3
votes

What are the guidelines, or where can we find guidelines for designing a system for optimal parallelism. I understand that the data is split out across the individual nodes and optimized to do so.

The data that I have in files currently has multiple customer, sites, products and users in it. I need to aggregate by customer, site, product which means that subsets of that data can be easily calculated in individual nodes and the brought back to a single node for output at the end of processing.

However I am not seeing that level of parallelism in the job graph. It is showing MDOP but not in a way that seems optimal. I have 4 different calculations that are done independently on customer, site, product. It is paralleling the 4 calculations, but doing it on the entire dataset. When in reality it should be able to fan it out where say 10 nodes get a 1 customer each, then each of those nodes could fan its calculations out to 4 more nodes. (note numbers here simply for example, scale of data is much larger).

How do I optimize either layout of files or logic of U-SQL to encourage more MDOP?

1

1 Answers

1
votes

Is your data coming from unstructured files or U-SQL tables? How much data are you processing (you need more than 250MB in a non-partitioned file to get parallelism).

If the data comes from files, you may be able to partition the files and use file sets and ROWCOUNT hints to get better parallelism.

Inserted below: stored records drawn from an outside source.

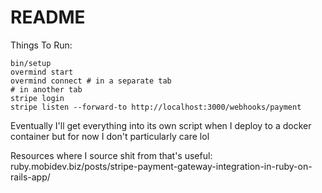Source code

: # README

Things To Run:
```
bin/setup
overmind start
overmind connect # in a separate tab
# in another tab
stripe login
stripe listen --forward-to http://localhost:3000/webhooks/payment
```

Eventually I'll get everything into its own script when I deploy to a docker container but for now I don't particularly care lol

Resources where I source shit from that's useful:
ruby.mobidev.biz/posts/stripe-payment-gateway-integration-in-ruby-on-rails-app/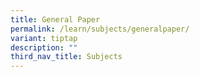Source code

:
 ```yaml
---
title: General Paper
permalink: /learn/subjects/generalpaper/
variant: tiptap
description: ""
third_nav_title: Subjects
---
```

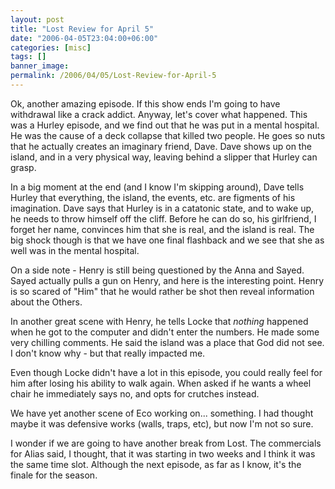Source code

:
 ```yaml
---
layout: post
title: "Lost Review for April 5"
date: "2006-04-05T23:04:00+06:00"
categories: [misc]
tags: []
banner_image: 
permalink: /2006/04/05/Lost-Review-for-April-5
---
```


Ok, another amazing episode. If this show ends I'm going to have withdrawal like a crack addict. Anyway, let's cover what happened. This was a Hurley episode, and we find out that he was put in a mental hospital. He was the cause of a deck collapse that killed two people. He goes so nuts that he actually creates an imaginary friend, Dave. Dave shows up on the island, and in a very physical way, leaving behind a slipper that Hurley can grasp. 

In a big moment at the end (and I know I'm skipping around), Dave tells Hurley that everything, the island, the events, etc. are figments of his imagination. Dave says that Hurley is in a catatonic state, and to wake up, he needs to throw himself off the cliff. Before he can do so, his girlfriend, I forget her name, convinces him that she is real, and the island is real. The big shock though is that we have one final flashback and we see that she as well was in the mental hospital.

On a side note - Henry is still being questioned by the Anna and Sayed. Sayed actually pulls a gun on Henry, and here is the interesting point. Henry is so scared of "Him" that he would rather be shot then reveal information about the Others.

In another great scene with Henry, he tells Locke that <i>nothing</i> happened when he got to the computer and didn't enter the numbers. He made some very chilling comments. He said the island was a place that God did not see. I don't know why - but that really impacted me. 

Even though Locke didn't have a lot in this episode, you could really feel for him after losing his ability to walk again. When asked if he wants a wheel chair he immediately says no, and opts for crutches instead. 

We have yet another scene of Eco working on... something. I had thought maybe it was defensive works (walls, traps, etc), but now I'm not so sure. 

I wonder if we are going to have another break from Lost. The commercials for Alias said, I thought, that it was starting in two weeks and I think it was the same time slot. Although the next episode, as far as I know, it's the finale for the season.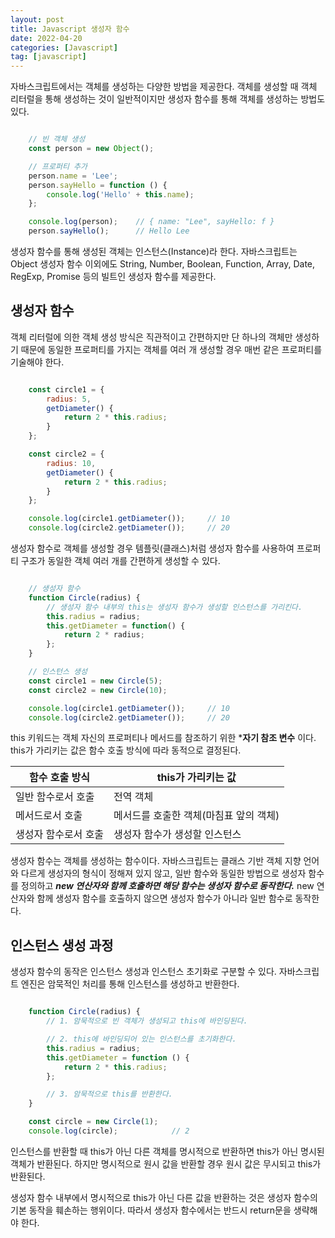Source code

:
 ```yaml
---
layout: post
title: Javascript 생성자 함수
date: 2022-04-20
categories: [Javascript]
tag: [javascript]
---
```


자바스크립트에서는 객체를 생성하는 다양한 방법을 제공한다. 객체를 생성할 때 객체 리터럴을 통해 생성하는 것이 일반적이지만 생성자 함수를 통해 객체를 생성하는 방법도 있다.

```javascript

    // 빈 객체 생성
    const person = new Object();

    // 프로퍼티 추가
    person.name = 'Lee';
    person.sayHello = function () {
        console.log('Hello' + this.name);
    };

    console.log(person);    // { name: "Lee", sayHello: f }
    person.sayHello();      // Hello Lee

```

생성자 함수를 통해 생성된 객체는 인스턴스(Instance)라 한다. 자바스크립트는 Object 생성자 함수 이외에도 String, Number, Boolean, Function, Array, Date, RegExp, Promise 등의 빌트인 생성자 함수를 제공한다.

## 생성자 함수

객체 리터럴에 의한 객체 생성 방식은 직관적이고 간편하지만 단 하나의 객체만 생성하기 때문에 동일한 프로퍼티를 가지는 객체를 여러 개 생성할 경우 매번 같은 프로퍼티를 기술해야 한다.

```javascript

    const circle1 = {
        radius: 5,
        getDiameter() {
            return 2 * this.radius;
        }
    };

    const circle2 = {
        radius: 10,
        getDiameter() {
            return 2 * this.radius;
        }
    };

    console.log(circle1.getDiameter());     // 10
    console.log(circle2.getDiameter());     // 20

```

생성자 함수로 객체를 생성할 경우 템플릿(클래스)처럼 생성자 함수를 사용하여 프로퍼티 구조가 동일한 객체 여러 개를 간편하게 생성할 수 있다.

```javascript

    // 생성자 함수
    function Circle(radius) {
        // 생성자 함수 내부의 this는 생성자 함수가 생성할 인스턴스를 가리킨다.
        this.radius = radius;
        this.getDiameter = function() {
            return 2 * radius;
        };
    }

    // 인스턴스 생성
    const circle1 = new Circle(5);
    const circle2 = new Circle(10);

    console.log(circle1.getDiameter());     // 10
    console.log(circle2.getDiameter());     // 20

```

this 키워드는 객체 자신의 프로퍼티나 메서드를 참조하기 위한 ***자기 참조 변수** 이다. this가 가리키는 값은 함수 호출 방식에 따라 동적으로 결정된다.

|함수 호출 방식 | this가 가리키는 값|
|--------------|------------------|
|일반 함수로서 호출 | 전역 객체|
|메서드로서 호출 | 메서드를 호출한 객체(마침표 앞의 객체)|
|생성자 함수로서 호출 | 생성자 함수가 생성할 인스턴스|

생성자 함수는 객체를 생성하는 함수이다. 자바스크립트는 클래스 기반 객체 지향 언어와 다르게 생성자의 형식이 정해져 있지 않고, 일반 함수와 동일한 방법으로 생성자 함수를 정의하고 ***new 연산자와 함께 호출하면 해당 함수는 생성자 함수로 동작한다.*** new 연산자와 함께 생성자 함수를 호출하지 않으면 생성자 함수가 아니라 일반 함수로 동작한다.

## 인스턴스 생성 과정

생성자 함수의 동작은 인스턴스 생성과 인스턴스 초기화로 구분할 수 있다. 자바스크립트 엔진은 암묵적인 처리를 통해 인스턴스를 생성하고 반환한다. 

```javascript

    function Circle(radius) {
        // 1. 암묵적으로 빈 객체가 생성되고 this에 바인딩된다.

        // 2. this에 바인딩되어 있는 인스턴스를 초기화한다.
        this.radius = radius;
        this.getDiameter = function () {
            return 2 * this.radius;
        };

        // 3. 암묵적으로 this를 반환한다.
    }

    const circle = new Circle(1);
    console.log(circle);            // 2

```

인스턴스를 반환할 때 this가 아닌 다른 객체를 명시적으로 반환하면 this가 아닌 명시된 객체가 반환된다. 하지만 명시적으로 원시 값을 반환할 경우 원시 값은 무시되고 this가 반환된다.

생성자 함수 내부에서 명시적으로 this가 아닌 다른 값을 반환하는 것은 생성자 함수의 기본 동작을 훼손하는 행위이다. 따라서 생성자 함수에서는 반드시 return문을 생략해야 한다.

If the data is stored in U-SQL tables, you can use the table partitioning and column clustering to influence the parallelization.

Also, at what level do you look at the parallelization? Note that the job graph will show you super vertexes (SV) that just show the group of vertices that do the same job. Each vertex within (if there is enough data) will execute in parallel on a slice of data. And - if possible - will be passed to other vertexes with minimal shuffling.